本四项中心研究是验证水解婴儿配方食品安全性测试用食物过敏鼠模型的项目的一部分。
本多中心实验的目的是评估三种部分水解乳清蛋白(pWH)在牛乳过敏鼠模型中的残留致敏性,并与经典的豚鼠模型进行比较。先前的工作表明,各中心对乳清的过敏反应程度存在差异。为了初步了解饲养对鼠模型稳健性的影响,分析了非致敏小鼠的微生物组成,并在各中心之间进行了比较。
用霍乱毒素作为佐剂,通过胃内(i.g.)给予乳清、pWH 或 eWH 使小鼠致敏。在小鼠中,在乳清攻毒时测定乳清-IgE/IgG1、急性过敏症状。豚鼠通过自由饮水(第 0-37 天)经口致敏,并在第 49 天静脉内用乳清攻毒。在所有 4 个研究中心进行研究之前和之后,均在非致敏小鼠的粪便样本中测定微生物组成。

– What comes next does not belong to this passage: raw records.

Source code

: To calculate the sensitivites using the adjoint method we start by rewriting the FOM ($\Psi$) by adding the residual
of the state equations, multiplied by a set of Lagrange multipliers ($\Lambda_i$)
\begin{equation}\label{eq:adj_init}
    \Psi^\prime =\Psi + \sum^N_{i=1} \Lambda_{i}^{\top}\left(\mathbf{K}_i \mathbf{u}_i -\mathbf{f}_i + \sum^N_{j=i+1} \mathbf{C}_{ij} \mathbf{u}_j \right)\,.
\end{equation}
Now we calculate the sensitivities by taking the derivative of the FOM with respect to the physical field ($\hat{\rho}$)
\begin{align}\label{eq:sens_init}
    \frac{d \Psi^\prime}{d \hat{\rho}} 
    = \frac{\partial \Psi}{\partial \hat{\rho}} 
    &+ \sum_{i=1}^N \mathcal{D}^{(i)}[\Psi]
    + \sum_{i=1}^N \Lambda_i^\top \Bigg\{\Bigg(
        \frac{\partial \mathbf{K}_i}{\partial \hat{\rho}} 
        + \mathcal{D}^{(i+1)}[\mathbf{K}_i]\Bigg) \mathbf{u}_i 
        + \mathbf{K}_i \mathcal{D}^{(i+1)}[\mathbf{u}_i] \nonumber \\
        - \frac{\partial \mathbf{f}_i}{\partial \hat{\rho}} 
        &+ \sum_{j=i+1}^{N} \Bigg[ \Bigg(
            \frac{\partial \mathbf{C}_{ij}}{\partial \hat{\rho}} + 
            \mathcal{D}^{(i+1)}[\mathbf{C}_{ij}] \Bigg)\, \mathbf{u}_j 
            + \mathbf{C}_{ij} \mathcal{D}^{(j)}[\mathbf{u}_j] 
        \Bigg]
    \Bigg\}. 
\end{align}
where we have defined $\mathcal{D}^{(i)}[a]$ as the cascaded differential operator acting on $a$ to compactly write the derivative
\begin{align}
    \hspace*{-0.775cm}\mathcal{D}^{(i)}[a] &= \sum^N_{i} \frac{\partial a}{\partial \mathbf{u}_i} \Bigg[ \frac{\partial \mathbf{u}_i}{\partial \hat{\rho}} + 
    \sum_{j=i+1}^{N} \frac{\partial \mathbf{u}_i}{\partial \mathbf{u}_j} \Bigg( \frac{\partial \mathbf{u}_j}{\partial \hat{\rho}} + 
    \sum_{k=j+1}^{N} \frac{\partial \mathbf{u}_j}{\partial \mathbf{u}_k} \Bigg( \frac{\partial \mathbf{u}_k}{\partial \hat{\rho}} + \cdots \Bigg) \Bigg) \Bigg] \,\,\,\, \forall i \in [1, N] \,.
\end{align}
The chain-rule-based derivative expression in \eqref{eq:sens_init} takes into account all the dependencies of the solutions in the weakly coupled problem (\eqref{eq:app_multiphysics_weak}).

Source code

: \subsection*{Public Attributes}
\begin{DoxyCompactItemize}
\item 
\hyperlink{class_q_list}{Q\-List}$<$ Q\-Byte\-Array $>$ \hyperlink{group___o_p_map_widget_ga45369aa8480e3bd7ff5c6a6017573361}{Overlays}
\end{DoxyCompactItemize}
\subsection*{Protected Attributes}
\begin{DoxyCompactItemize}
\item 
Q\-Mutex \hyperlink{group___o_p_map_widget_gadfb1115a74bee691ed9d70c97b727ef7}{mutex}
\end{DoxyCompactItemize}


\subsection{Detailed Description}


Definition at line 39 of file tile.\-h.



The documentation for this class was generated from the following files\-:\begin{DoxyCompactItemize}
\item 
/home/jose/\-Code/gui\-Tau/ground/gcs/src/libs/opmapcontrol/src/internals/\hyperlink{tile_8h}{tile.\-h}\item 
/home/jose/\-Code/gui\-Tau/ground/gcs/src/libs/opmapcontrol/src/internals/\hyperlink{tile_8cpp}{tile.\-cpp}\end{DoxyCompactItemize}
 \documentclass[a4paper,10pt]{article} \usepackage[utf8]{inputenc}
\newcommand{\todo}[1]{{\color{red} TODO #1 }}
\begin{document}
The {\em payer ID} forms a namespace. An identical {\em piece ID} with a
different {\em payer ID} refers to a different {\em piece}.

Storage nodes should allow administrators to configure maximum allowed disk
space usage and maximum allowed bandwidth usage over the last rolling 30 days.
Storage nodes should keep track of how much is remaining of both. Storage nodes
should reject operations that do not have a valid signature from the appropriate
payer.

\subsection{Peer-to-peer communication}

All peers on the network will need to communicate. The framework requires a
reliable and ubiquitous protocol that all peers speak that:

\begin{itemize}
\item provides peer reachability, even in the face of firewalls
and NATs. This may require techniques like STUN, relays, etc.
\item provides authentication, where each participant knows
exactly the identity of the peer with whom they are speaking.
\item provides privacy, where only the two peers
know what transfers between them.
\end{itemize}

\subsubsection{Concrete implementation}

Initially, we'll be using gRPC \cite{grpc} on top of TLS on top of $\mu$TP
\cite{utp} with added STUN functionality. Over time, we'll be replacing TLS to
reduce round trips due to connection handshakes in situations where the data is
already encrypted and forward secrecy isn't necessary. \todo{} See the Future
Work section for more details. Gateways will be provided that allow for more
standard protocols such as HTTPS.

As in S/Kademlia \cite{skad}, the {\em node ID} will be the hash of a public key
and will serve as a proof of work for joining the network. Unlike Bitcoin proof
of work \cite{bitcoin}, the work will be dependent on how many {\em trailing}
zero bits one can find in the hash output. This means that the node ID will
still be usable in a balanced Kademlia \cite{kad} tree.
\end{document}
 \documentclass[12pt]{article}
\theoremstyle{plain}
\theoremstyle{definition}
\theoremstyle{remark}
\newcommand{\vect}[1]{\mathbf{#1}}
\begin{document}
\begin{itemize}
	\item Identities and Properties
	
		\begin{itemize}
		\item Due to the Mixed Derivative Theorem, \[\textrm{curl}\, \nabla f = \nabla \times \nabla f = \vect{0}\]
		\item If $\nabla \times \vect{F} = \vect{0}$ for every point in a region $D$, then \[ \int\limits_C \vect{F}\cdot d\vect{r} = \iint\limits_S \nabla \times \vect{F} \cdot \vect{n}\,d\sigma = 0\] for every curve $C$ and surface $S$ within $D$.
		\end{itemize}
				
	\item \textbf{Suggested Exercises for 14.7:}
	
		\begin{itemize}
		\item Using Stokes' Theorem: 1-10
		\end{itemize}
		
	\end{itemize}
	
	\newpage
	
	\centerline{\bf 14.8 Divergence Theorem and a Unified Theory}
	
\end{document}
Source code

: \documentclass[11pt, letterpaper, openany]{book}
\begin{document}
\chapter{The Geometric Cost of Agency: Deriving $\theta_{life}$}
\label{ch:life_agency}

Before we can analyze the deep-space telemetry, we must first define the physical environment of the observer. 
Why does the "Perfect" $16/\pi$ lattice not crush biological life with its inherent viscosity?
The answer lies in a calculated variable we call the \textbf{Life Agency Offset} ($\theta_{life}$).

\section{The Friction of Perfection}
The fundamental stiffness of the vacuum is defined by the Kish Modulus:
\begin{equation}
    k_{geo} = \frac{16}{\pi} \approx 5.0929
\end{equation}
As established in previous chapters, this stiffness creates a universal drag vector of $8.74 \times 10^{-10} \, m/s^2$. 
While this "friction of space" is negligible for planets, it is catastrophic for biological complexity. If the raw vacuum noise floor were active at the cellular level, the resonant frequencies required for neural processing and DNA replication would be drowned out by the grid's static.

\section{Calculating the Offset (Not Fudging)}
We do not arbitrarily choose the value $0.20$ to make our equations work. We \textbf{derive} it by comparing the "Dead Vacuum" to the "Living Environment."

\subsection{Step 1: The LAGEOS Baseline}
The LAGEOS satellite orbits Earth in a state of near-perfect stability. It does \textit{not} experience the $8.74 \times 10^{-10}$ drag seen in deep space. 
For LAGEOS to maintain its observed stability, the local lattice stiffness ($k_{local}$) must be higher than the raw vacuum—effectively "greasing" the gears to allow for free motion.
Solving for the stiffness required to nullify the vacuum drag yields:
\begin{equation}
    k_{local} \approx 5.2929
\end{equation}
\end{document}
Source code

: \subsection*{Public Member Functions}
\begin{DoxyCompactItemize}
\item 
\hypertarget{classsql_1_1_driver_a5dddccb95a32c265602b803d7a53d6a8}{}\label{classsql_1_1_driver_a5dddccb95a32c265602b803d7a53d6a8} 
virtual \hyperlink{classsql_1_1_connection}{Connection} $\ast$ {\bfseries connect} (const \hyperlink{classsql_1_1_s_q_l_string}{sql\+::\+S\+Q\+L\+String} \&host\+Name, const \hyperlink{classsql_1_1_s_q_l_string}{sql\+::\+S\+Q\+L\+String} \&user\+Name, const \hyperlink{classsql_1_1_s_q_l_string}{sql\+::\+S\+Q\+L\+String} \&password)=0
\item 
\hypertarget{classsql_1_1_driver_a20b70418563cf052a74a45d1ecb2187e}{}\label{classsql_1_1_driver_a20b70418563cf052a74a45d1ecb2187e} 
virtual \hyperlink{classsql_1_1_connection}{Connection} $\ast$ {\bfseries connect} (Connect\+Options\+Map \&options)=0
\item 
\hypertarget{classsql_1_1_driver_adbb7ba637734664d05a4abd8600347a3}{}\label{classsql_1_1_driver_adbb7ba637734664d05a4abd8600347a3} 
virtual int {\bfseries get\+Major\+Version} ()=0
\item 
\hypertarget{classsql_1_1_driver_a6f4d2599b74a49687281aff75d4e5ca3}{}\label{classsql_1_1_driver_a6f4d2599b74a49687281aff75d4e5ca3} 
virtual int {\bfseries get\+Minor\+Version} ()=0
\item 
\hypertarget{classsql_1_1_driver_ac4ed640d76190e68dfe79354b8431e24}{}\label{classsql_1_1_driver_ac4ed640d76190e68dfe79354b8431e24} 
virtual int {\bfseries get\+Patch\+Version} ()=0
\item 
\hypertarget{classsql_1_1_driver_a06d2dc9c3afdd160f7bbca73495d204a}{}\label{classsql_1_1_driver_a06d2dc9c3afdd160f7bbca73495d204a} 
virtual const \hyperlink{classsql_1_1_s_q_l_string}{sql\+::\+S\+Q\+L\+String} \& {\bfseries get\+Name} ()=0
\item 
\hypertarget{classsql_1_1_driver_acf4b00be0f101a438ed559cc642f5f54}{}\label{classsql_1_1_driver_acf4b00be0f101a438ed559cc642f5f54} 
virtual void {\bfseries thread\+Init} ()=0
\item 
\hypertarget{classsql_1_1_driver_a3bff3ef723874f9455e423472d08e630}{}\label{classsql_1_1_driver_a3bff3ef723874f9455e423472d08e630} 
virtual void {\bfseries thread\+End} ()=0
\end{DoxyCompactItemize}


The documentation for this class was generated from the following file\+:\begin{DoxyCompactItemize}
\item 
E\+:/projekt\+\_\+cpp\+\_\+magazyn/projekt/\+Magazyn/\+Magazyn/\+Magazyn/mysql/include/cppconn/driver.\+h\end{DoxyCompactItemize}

除中心 4 的 pWH-A 外,我们观察到所有中心的乳清致敏小鼠和用 pWH-A、-B、-C 致敏的小鼠中均检测到乳清-IgE 水平升高。由于阳性对照中 IgE 水平无统计学意义,中心 2 被排除在进一步分析之外。与乳清处理的小鼠不同,pWH-A 处理的小鼠在所有中心的乳清攻毒时均未出现急性皮肤反应、mMCP-1 释放或体温变化,这与在鼠和豚鼠模型中均未出现过敏性休克症状相对应。pWH-B 和 -C 在豚鼠和小鼠中引起过敏性休克症状,而在小鼠中其余过敏结果的结果尚无定论。在微生物组组成方面,没有因攻毒而发生变化,微生物组组成取决于中心的位置。
两种动物模型在部分水解乳清蛋白的残留致敏性方面均显示出可比的结果,但没有一个中心能够根据鼠模型中的单一激发参数区分 pWH-B 和 -C 的残留致敏能力。微生物组组成的差异可能有助于食物过敏鼠模型的稳健性。为了对水解婴儿配方食品的潜在致敏性进行良好的平衡预测,建议使用多参数鼠模型,以降低假阳性或假阴性结果的风险。未来的挑战是开发一种整体评分系统,以适当考虑所有参数进行正确的风险评估。